ERIC Number: ED200836
Record Type: RIE
Publication Date: 1980-Sep
Theories of Coping: Retrospect and Contemporary Trends.
Peck, Robert F.
Psychologists have long been interested in the causes of student success or failure in college. In the late 1950's, investigators began to examine behaviors beyond the cognitive realm as crucial elements in the student's adaptation to college life. Research on adolescents' transition from high school to college identified several components of coping. Other research concentrated on internal processes, exploring the personality dynamics of students with varying levels of mental health. Gradually, increased attention was given to situation-specific coping; behavior-analytic approaches and approaches defining the developmental tasks of college-age students were used in research.

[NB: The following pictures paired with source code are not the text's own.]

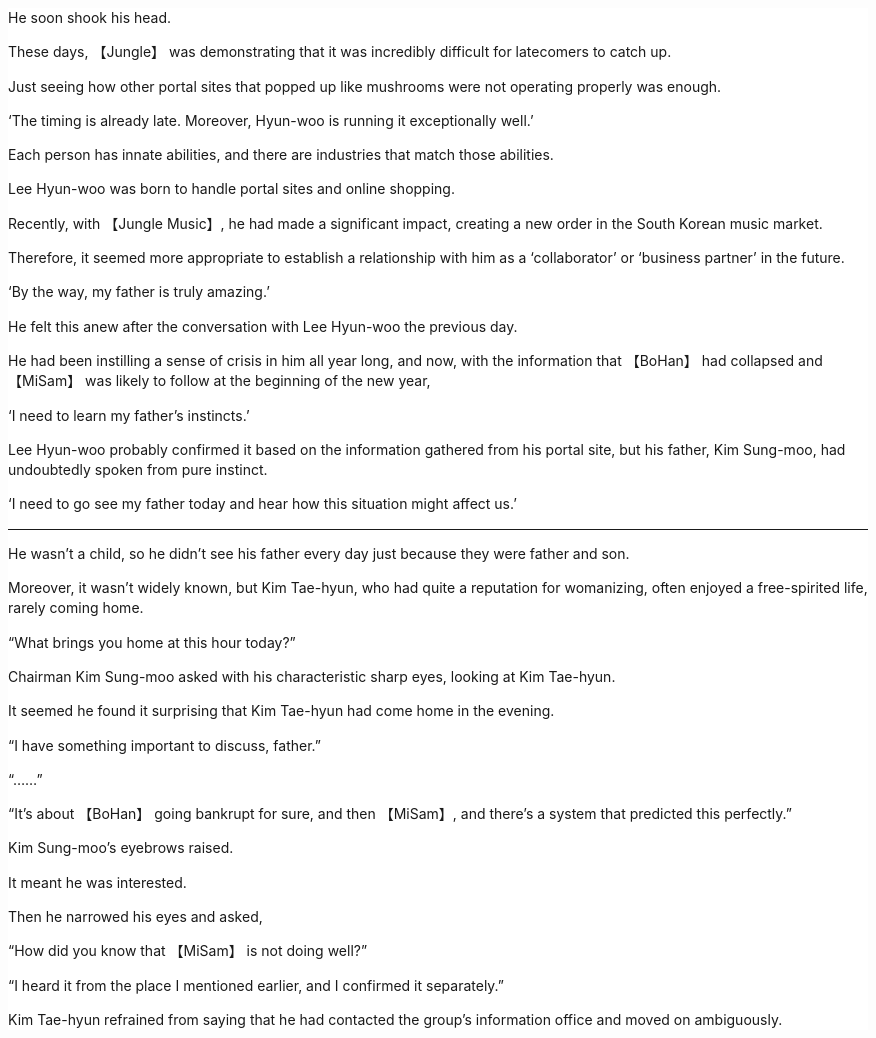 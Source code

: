 He soon shook his head.

These days, 【Jungle】 was demonstrating that it was incredibly difficult for latecomers to catch up.

Just seeing how other portal sites that popped up like mushrooms were not operating properly was enough.

‘The timing is already late. Moreover, Hyun-woo is running it exceptionally well.’

Each person has innate abilities, and there are industries that match those abilities.

Lee Hyun-woo was born to handle portal sites and online shopping.

Recently, with 【Jungle Music】, he had made a significant impact, creating a new order in the South Korean music market.

Therefore, it seemed more appropriate to establish a relationship with him as a ‘collaborator’ or ‘business partner’ in the future.

‘By the way, my father is truly amazing.’

He felt this anew after the conversation with Lee Hyun-woo the previous day.

He had been instilling a sense of crisis in him all year long, and now, with the information that 【BoHan】 had collapsed and 【MiSam】 was likely to follow at the beginning of the new year,

‘I need to learn my father’s instincts.’

Lee Hyun-woo probably confirmed it based on the information gathered from his portal site, but his father, Kim Sung-moo, had undoubtedly spoken from pure instinct.

‘I need to go see my father today and hear how this situation might affect us.’

* * *

He wasn’t a child, so he didn’t see his father every day just because they were father and son.

Moreover, it wasn’t widely known, but Kim Tae-hyun, who had quite a reputation for womanizing, often enjoyed a free-spirited life, rarely coming home.

“What brings you home at this hour today?”

Chairman Kim Sung-moo asked with his characteristic sharp eyes, looking at Kim Tae-hyun.

It seemed he found it surprising that Kim Tae-hyun had come home in the evening.

“I have something important to discuss, father.”

“……”

“It’s about 【BoHan】 going bankrupt for sure, and then 【MiSam】, and there’s a system that predicted this perfectly.”

Kim Sung-moo’s eyebrows raised.

It meant he was interested.

Then he narrowed his eyes and asked,

“How did you know that 【MiSam】 is not doing well?”

“I heard it from the place I mentioned earlier, and I confirmed it separately.”

Kim Tae-hyun refrained from saying that he had contacted the group’s information office and moved on ambiguously.

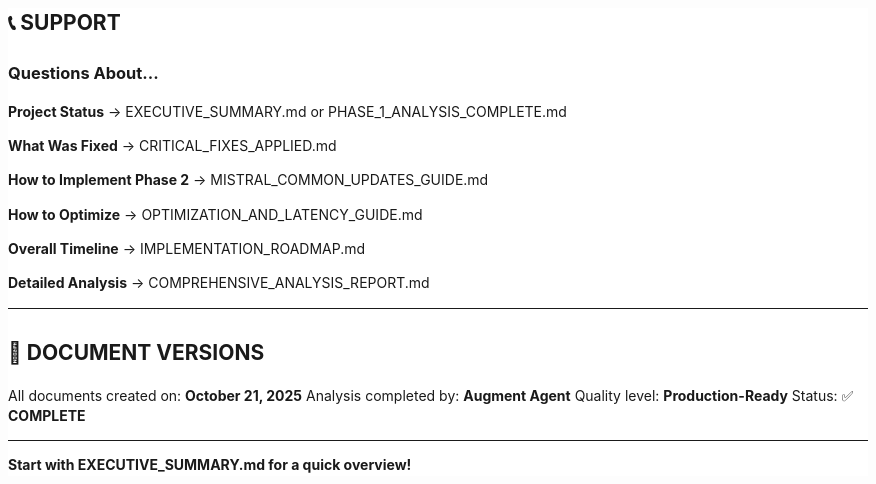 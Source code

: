 ## 📞 SUPPORT

### Questions About...

**Project Status**
→ EXECUTIVE_SUMMARY.md or PHASE_1_ANALYSIS_COMPLETE.md

**What Was Fixed**
→ CRITICAL_FIXES_APPLIED.md

**How to Implement Phase 2**
→ MISTRAL_COMMON_UPDATES_GUIDE.md

**How to Optimize**
→ OPTIMIZATION_AND_LATENCY_GUIDE.md

**Overall Timeline**
→ IMPLEMENTATION_ROADMAP.md

**Detailed Analysis**
→ COMPREHENSIVE_ANALYSIS_REPORT.md

---

## 📝 DOCUMENT VERSIONS

All documents created on: **October 21, 2025**
Analysis completed by: **Augment Agent**
Quality level: **Production-Ready**
Status: ✅ **COMPLETE**

---

**Start with EXECUTIVE_SUMMARY.md for a quick overview!**

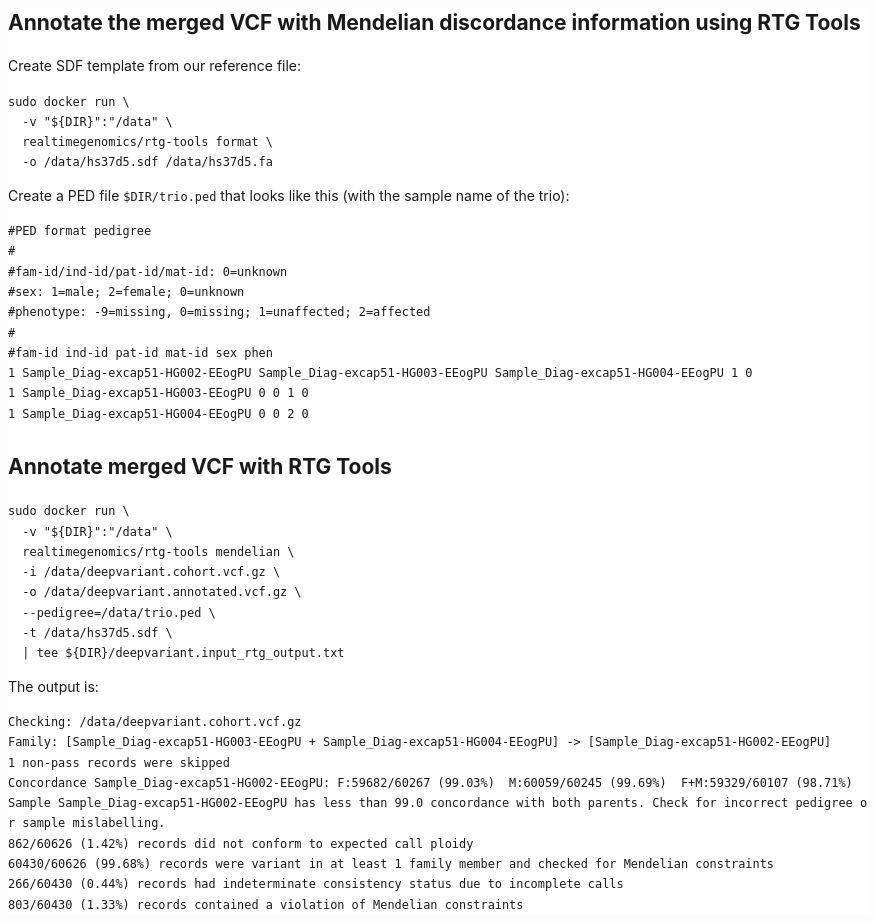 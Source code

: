 ## Annotate the merged VCF with Mendelian discordance information using RTG Tools

Create SDF template from our reference file:

```
sudo docker run \
  -v "${DIR}":"/data" \
  realtimegenomics/rtg-tools format \
  -o /data/hs37d5.sdf /data/hs37d5.fa
```

Create a PED file `$DIR/trio.ped` that looks like this (with the sample name
of the trio):

```
#PED format pedigree
#
#fam-id/ind-id/pat-id/mat-id: 0=unknown
#sex: 1=male; 2=female; 0=unknown
#phenotype: -9=missing, 0=missing; 1=unaffected; 2=affected
#
#fam-id ind-id pat-id mat-id sex phen
1 Sample_Diag-excap51-HG002-EEogPU Sample_Diag-excap51-HG003-EEogPU Sample_Diag-excap51-HG004-EEogPU 1 0
1 Sample_Diag-excap51-HG003-EEogPU 0 0 1 0
1 Sample_Diag-excap51-HG004-EEogPU 0 0 2 0
```

## Annotate merged VCF with RTG Tools

```
sudo docker run \
  -v "${DIR}":"/data" \
  realtimegenomics/rtg-tools mendelian \
  -i /data/deepvariant.cohort.vcf.gz \
  -o /data/deepvariant.annotated.vcf.gz \
  --pedigree=/data/trio.ped \
  -t /data/hs37d5.sdf \
  | tee ${DIR}/deepvariant.input_rtg_output.txt
```

The output is:

```
Checking: /data/deepvariant.cohort.vcf.gz
Family: [Sample_Diag-excap51-HG003-EEogPU + Sample_Diag-excap51-HG004-EEogPU] -> [Sample_Diag-excap51-HG002-EEogPU]
1 non-pass records were skipped
Concordance Sample_Diag-excap51-HG002-EEogPU: F:59682/60267 (99.03%)  M:60059/60245 (99.69%)  F+M:59329/60107 (98.71%)
Sample Sample_Diag-excap51-HG002-EEogPU has less than 99.0 concordance with both parents. Check for incorrect pedigree or sample mislabelling.
862/60626 (1.42%) records did not conform to expected call ploidy
60430/60626 (99.68%) records were variant in at least 1 family member and checked for Mendelian constraints
266/60430 (0.44%) records had indeterminate consistency status due to incomplete calls
803/60430 (1.33%) records contained a violation of Mendelian constraints
```
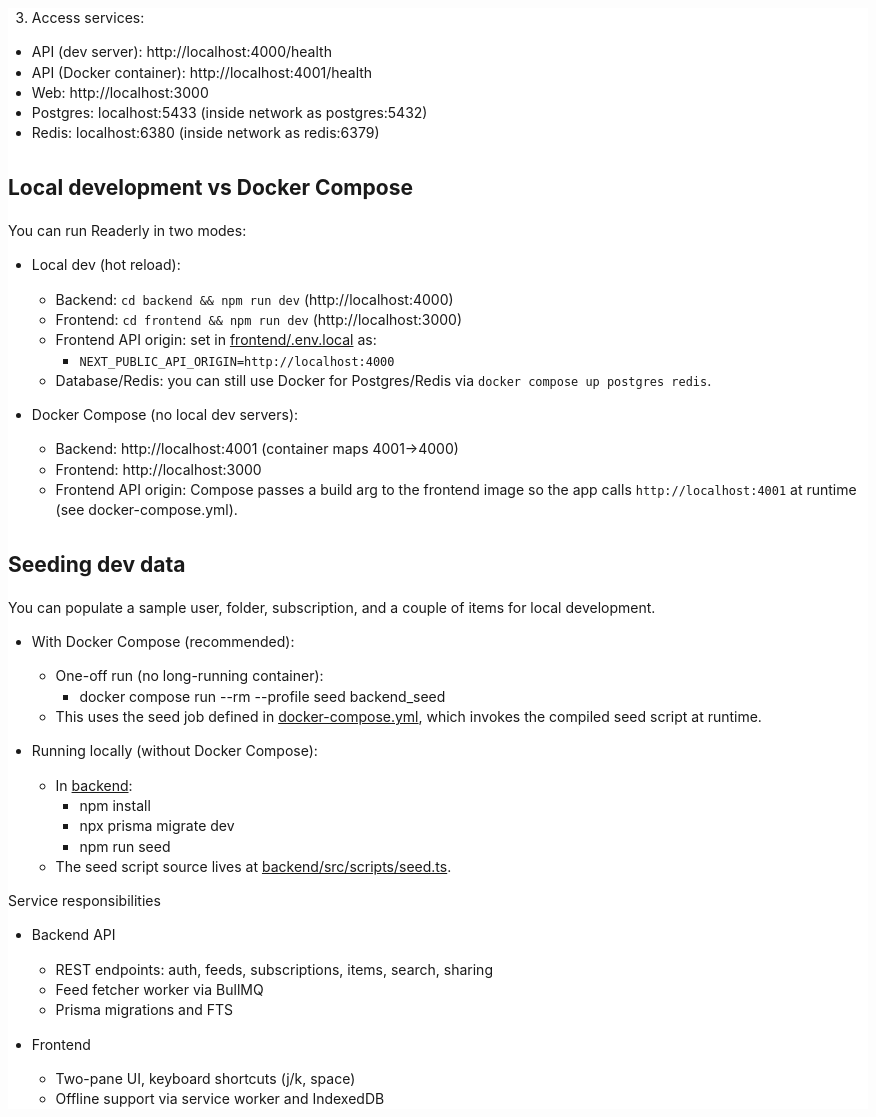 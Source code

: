 3. Access services:

- API (dev server): http://localhost:4000/health
- API (Docker container): http://localhost:4001/health
- Web: http://localhost:3000
- Postgres: localhost:5433 (inside network as postgres:5432)
- Redis: localhost:6380 (inside network as redis:6379)

## Local development vs Docker Compose

You can run Readerly in two modes:

- Local dev (hot reload):

  - Backend: `cd backend && npm run dev` (http://localhost:4000)
  - Frontend: `cd frontend && npm run dev` (http://localhost:3000)
  - Frontend API origin: set in [frontend/.env.local](frontend/.env.local) as:
    - `NEXT_PUBLIC_API_ORIGIN=http://localhost:4000`
  - Database/Redis: you can still use Docker for Postgres/Redis via `docker compose up postgres redis`.

- Docker Compose (no local dev servers):
  - Backend: http://localhost:4001 (container maps 4001->4000)
  - Frontend: http://localhost:3000
  - Frontend API origin: Compose passes a build arg to the frontend image so the app calls `http://localhost:4001` at runtime (see docker-compose.yml).

## Seeding dev data

You can populate a sample user, folder, subscription, and a couple of items for local development.

- With Docker Compose (recommended):

  - One-off run (no long-running container):
    - docker compose run --rm --profile seed backend_seed
  - This uses the seed job defined in [docker-compose.yml](docker-compose.yml), which invokes the compiled seed script at runtime.

- Running locally (without Docker Compose):
  - In [backend](backend):
    - npm install
    - npx prisma migrate dev
    - npm run seed
  - The seed script source lives at [backend/src/scripts/seed.ts](backend/src/scripts/seed.ts).

Service responsibilities

- Backend API

  - REST endpoints: auth, feeds, subscriptions, items, search, sharing
  - Feed fetcher worker via BullMQ
  - Prisma migrations and FTS

- Frontend
  - Two-pane UI, keyboard shortcuts (j/k, space)
  - Offline support via service worker and IndexedDB
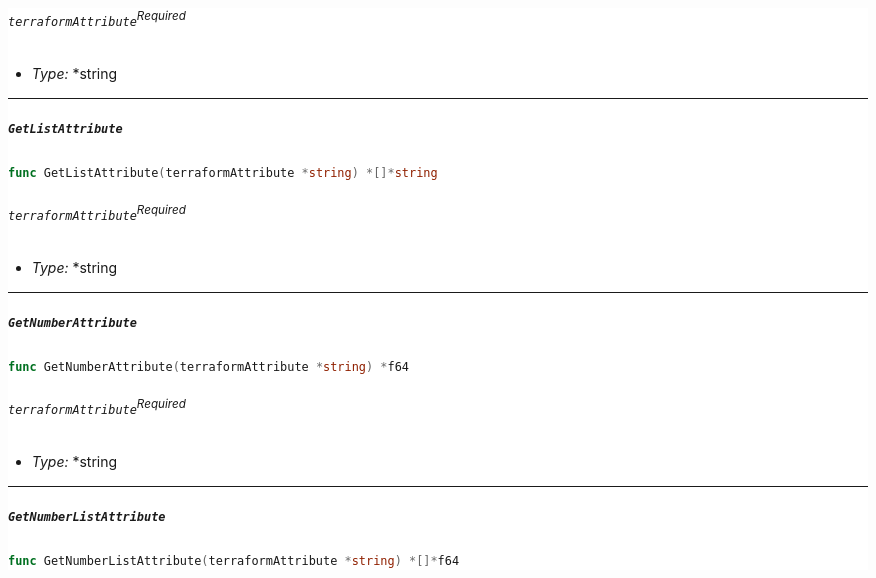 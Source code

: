 ###### `terraformAttribute`<sup>Required</sup> <a name="terraformAttribute" id="rhizo-co-terraform-provider-oci.dataOciMarketplaceListingPackages.DataOciMarketplaceListingPackagesFilterOutputReference.getBooleanMapAttribute.parameter.terraformAttribute"></a>

- *Type:* *string

---

##### `GetListAttribute` <a name="GetListAttribute" id="rhizo-co-terraform-provider-oci.dataOciMarketplaceListingPackages.DataOciMarketplaceListingPackagesFilterOutputReference.getListAttribute"></a>

```go
func GetListAttribute(terraformAttribute *string) *[]*string
```

###### `terraformAttribute`<sup>Required</sup> <a name="terraformAttribute" id="rhizo-co-terraform-provider-oci.dataOciMarketplaceListingPackages.DataOciMarketplaceListingPackagesFilterOutputReference.getListAttribute.parameter.terraformAttribute"></a>

- *Type:* *string

---

##### `GetNumberAttribute` <a name="GetNumberAttribute" id="rhizo-co-terraform-provider-oci.dataOciMarketplaceListingPackages.DataOciMarketplaceListingPackagesFilterOutputReference.getNumberAttribute"></a>

```go
func GetNumberAttribute(terraformAttribute *string) *f64
```

###### `terraformAttribute`<sup>Required</sup> <a name="terraformAttribute" id="rhizo-co-terraform-provider-oci.dataOciMarketplaceListingPackages.DataOciMarketplaceListingPackagesFilterOutputReference.getNumberAttribute.parameter.terraformAttribute"></a>

- *Type:* *string

---

##### `GetNumberListAttribute` <a name="GetNumberListAttribute" id="rhizo-co-terraform-provider-oci.dataOciMarketplaceListingPackages.DataOciMarketplaceListingPackagesFilterOutputReference.getNumberListAttribute"></a>

```go
func GetNumberListAttribute(terraformAttribute *string) *[]*f64
```
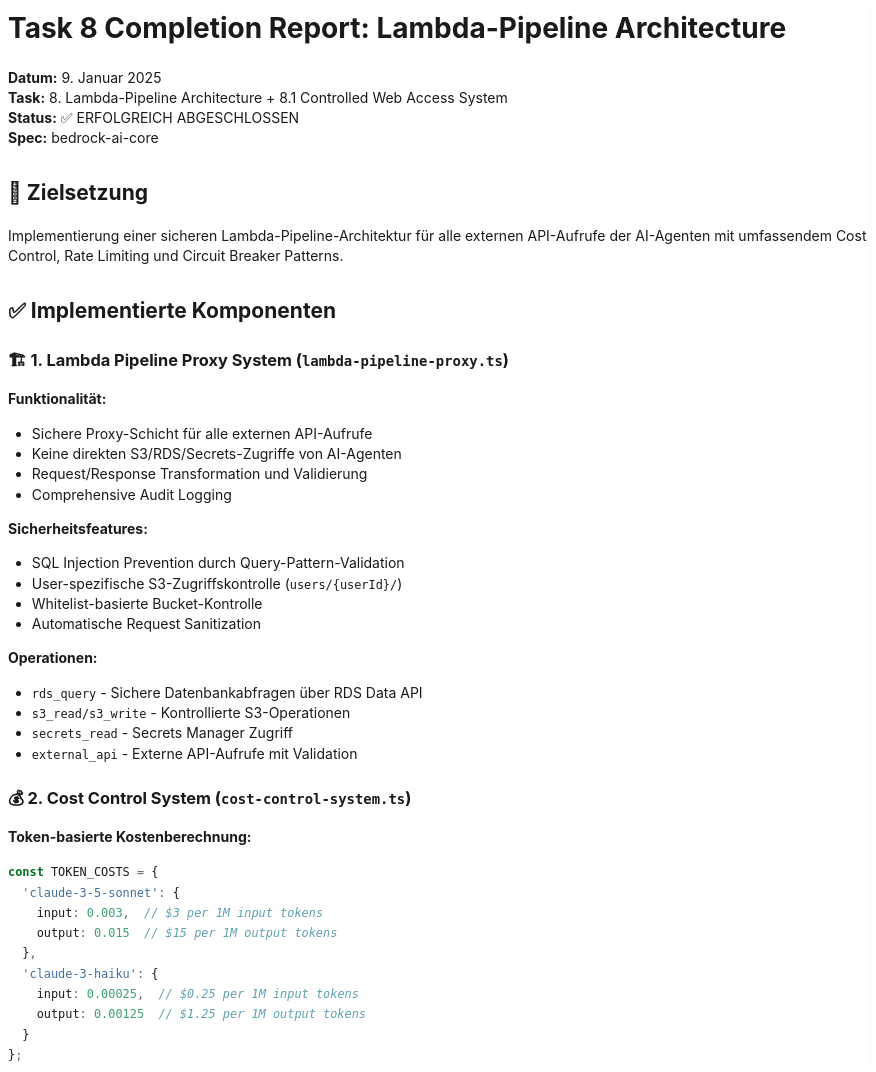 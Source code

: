 # Task 8 Completion Report: Lambda-Pipeline Architecture

**Datum:** 9. Januar 2025  
**Task:** 8. Lambda-Pipeline Architecture + 8.1 Controlled Web Access System  
**Status:** ✅ ERFOLGREICH ABGESCHLOSSEN  
**Spec:** bedrock-ai-core  

## 🎯 Zielsetzung

Implementierung einer sicheren Lambda-Pipeline-Architektur für alle externen API-Aufrufe der AI-Agenten mit umfassendem Cost Control, Rate Limiting und Circuit Breaker Patterns.

## ✅ Implementierte Komponenten

### 🏗️ 1. Lambda Pipeline Proxy System (`lambda-pipeline-proxy.ts`)

**Funktionalität:**
- Sichere Proxy-Schicht für alle externen API-Aufrufe
- Keine direkten S3/RDS/Secrets-Zugriffe von AI-Agenten
- Request/Response Transformation und Validierung
- Comprehensive Audit Logging

**Sicherheitsfeatures:**
- SQL Injection Prevention durch Query-Pattern-Validation
- User-spezifische S3-Zugriffskontrolle (`users/{userId}/`)
- Whitelist-basierte Bucket-Kontrolle
- Automatische Request Sanitization

**Operationen:**
- `rds_query` - Sichere Datenbankabfragen über RDS Data API
- `s3_read/s3_write` - Kontrollierte S3-Operationen
- `secrets_read` - Secrets Manager Zugriff
- `external_api` - Externe API-Aufrufe mit Validation

### 💰 2. Cost Control System (`cost-control-system.ts`)

**Token-basierte Kostenberechnung:**
```typescript
const TOKEN_COSTS = {
  'claude-3-5-sonnet': {
    input: 0.003,  // $3 per 1M input tokens
    output: 0.015  // $15 per 1M output tokens
  },
  'claude-3-haiku': {
    input: 0.00025,  // $0.25 per 1M input tokens
    output: 0.00125  // $1.25 per 1M output tokens
  }
};
```
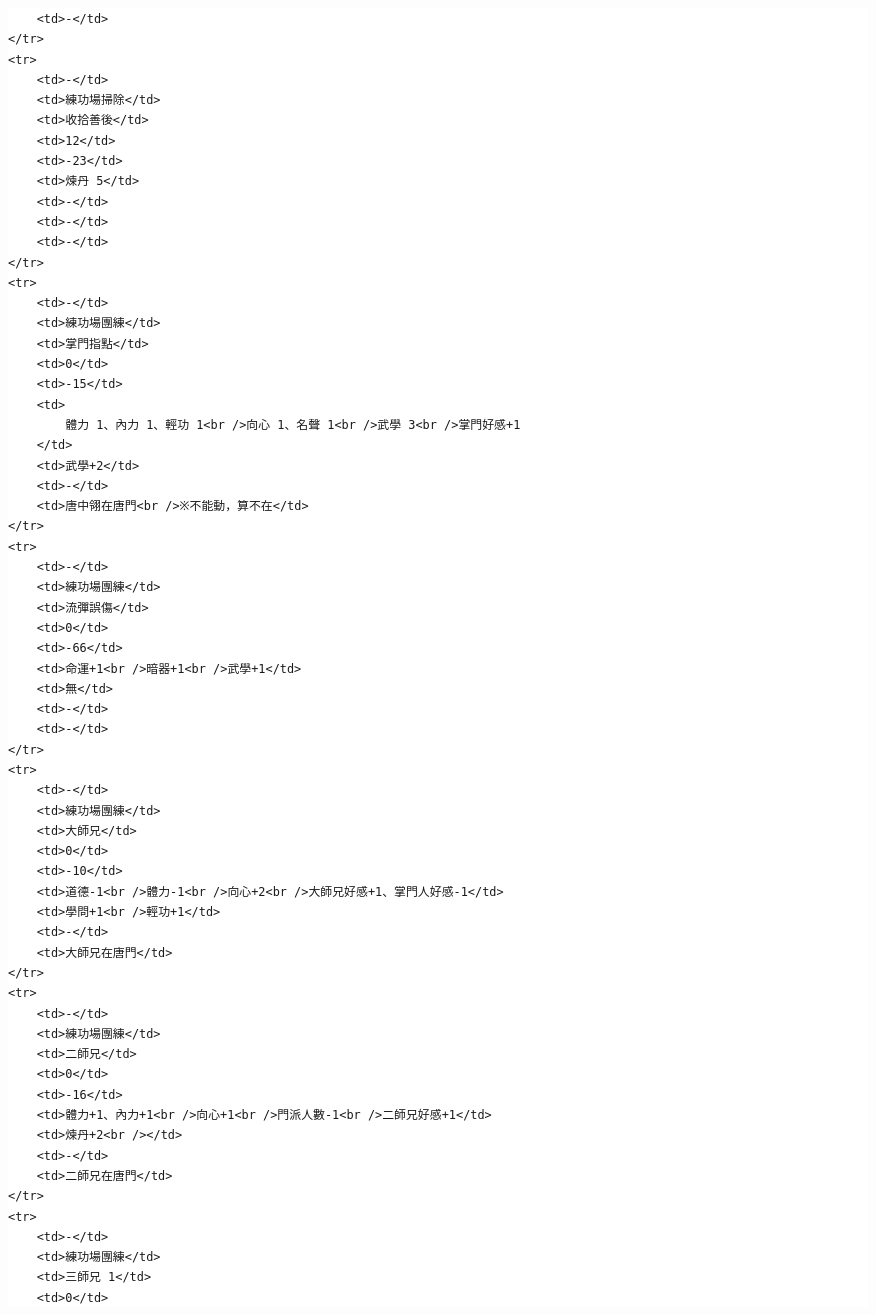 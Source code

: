 		<td>-</td>
	</tr>
	<tr>
		<td>-</td>
		<td>練功場掃除</td>
		<td>收拾善後</td>
		<td>12</td>
		<td>-23</td>
		<td>煉丹 5</td>
		<td>-</td>
		<td>-</td>
		<td>-</td>
	</tr>
	<tr>
		<td>-</td>
		<td>練功場團練</td>
		<td>掌門指點</td>
		<td>0</td>
		<td>-15</td>
		<td>
			體力 1、內力 1、輕功 1<br />向心 1、名聲 1<br />武學 3<br />掌門好感+1
		</td>
		<td>武學+2</td>
		<td>-</td>
		<td>唐中翎在唐門<br />※不能動，算不在</td>
	</tr>
	<tr>
		<td>-</td>
		<td>練功場團練</td>
		<td>流彈誤傷</td>
		<td>0</td>
		<td>-66</td>
		<td>命運+1<br />暗器+1<br />武學+1</td>
		<td>無</td>
		<td>-</td>
		<td>-</td>
	</tr>
	<tr>
		<td>-</td>
		<td>練功場團練</td>
		<td>大師兄</td>
		<td>0</td>
		<td>-10</td>
		<td>道德-1<br />體力-1<br />向心+2<br />大師兄好感+1、掌門人好感-1</td>
		<td>學問+1<br />輕功+1</td>
		<td>-</td>
		<td>大師兄在唐門</td>
	</tr>
	<tr>
		<td>-</td>
		<td>練功場團練</td>
		<td>二師兄</td>
		<td>0</td>
		<td>-16</td>
		<td>體力+1、內力+1<br />向心+1<br />門派人數-1<br />二師兄好感+1</td>
		<td>煉丹+2<br /></td>
		<td>-</td>
		<td>二師兄在唐門</td>
	</tr>
	<tr>
		<td>-</td>
		<td>練功場團練</td>
		<td>三師兄 1</td>
		<td>0</td>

The 1970's saw further testing of the theories originated in the 1960's. The study of college students' coping with stress has focused on emotional stress, as indicated by depression or suicidal thoughts, and specific stressful situations, such as test anxiety. Other researchers have explored college students' reactions to different situations. Coping, once conceptualized as a trait, is now conceptualized as a process; cognitive and behavioral steps, the elements of effective coping, have been identified. Future research must incorporate these research findings into a larger framework that leads to a greater understanding of coping. (NRB)
Publication Type: Information Analyses; Speeches/Meeting Papers
Education Level: N/A
Authoring Institution: N/A
Note: Paper presented at the Annual Convention of the American Psychological Association (88th, Montreal, Quebec, Canada, September 1-5, 1980).